We just found out that the Institute of
Navigation will be holding their first annual Autonomous Lawn Mower
Competition on June 4th and 5th in Dayton, Ohio. With the
competition just hours away, it's probably too late to get an entry
together but you can still check the
action at this year's event if you're in the area. In addition to
looking for the faster
autonomous lawn mower, robots will be judged on their construction cost and
projected manufacturing costs of a production model.
I might be reading more into this article than was intended, however,
it would appear that companies are following in the footsteps of DARPA,
instead of wasting bazillions of dollars on R&D to end up with
something that may or may not do as intended; lets hold a competition!

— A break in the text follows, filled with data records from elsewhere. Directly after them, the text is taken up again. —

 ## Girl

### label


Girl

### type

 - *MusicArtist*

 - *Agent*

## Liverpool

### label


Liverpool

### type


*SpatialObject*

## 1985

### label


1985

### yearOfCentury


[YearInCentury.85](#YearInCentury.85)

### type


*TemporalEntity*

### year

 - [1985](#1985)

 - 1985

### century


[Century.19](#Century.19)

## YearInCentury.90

And for a fraction of the cost we get the best of the best, as only the
winner actually becomes a product. I would like to see more of these
types of competitions, competitions with a purpose. They only thing I
didn't like about the lawnmower competition, if I read it correctly,
only college students are competing. If they keep this up, I'll have
to go sine up for woodshop or something at the local university so I
can be involved in theses types of activities.
Modifying a Roomba is a good idea, but that is a lot of modifying.
First the IR sensors won't work outdoors, so you have to change them
for something else. Then you need more powerful motors to run bigger
wheels for outdoor use. Then you have to change out the vaccum motor
for a grass cutting motor with blades. Of course you need different
bump sensors too. It would, sort of, be taking a Roomba and putting it
on top of a new lawn mower chassis, and wiring it up accordingly.
Dude just get a CO2 laser put on your goggles and have a servo sweep
it across the lawn. Dude like your grass is done. Would you like
rare, medium or well? Really, though, there's got to be a fast cheap
solution to cutting your grass besides roomba hack or irobot bouncing
around your yard for eternity until every last blade of grass gets
cut. Surely robots can be smarter than that and track their
progress. I guess the hard part is micro-gps or homegrown positioning
system to help the robot know where to go next. Adding GPS makes it
not cheap anymore but that's what's got to be done. Perhaps an AC low
voltage wire zigzagged for a path and buried about the yard for the
robot to follow would let it just be a simple line follower. How about
genetically engineered grass that cuts itself. Or nanites that stroll
through your yard constantly eating the tops off of grass.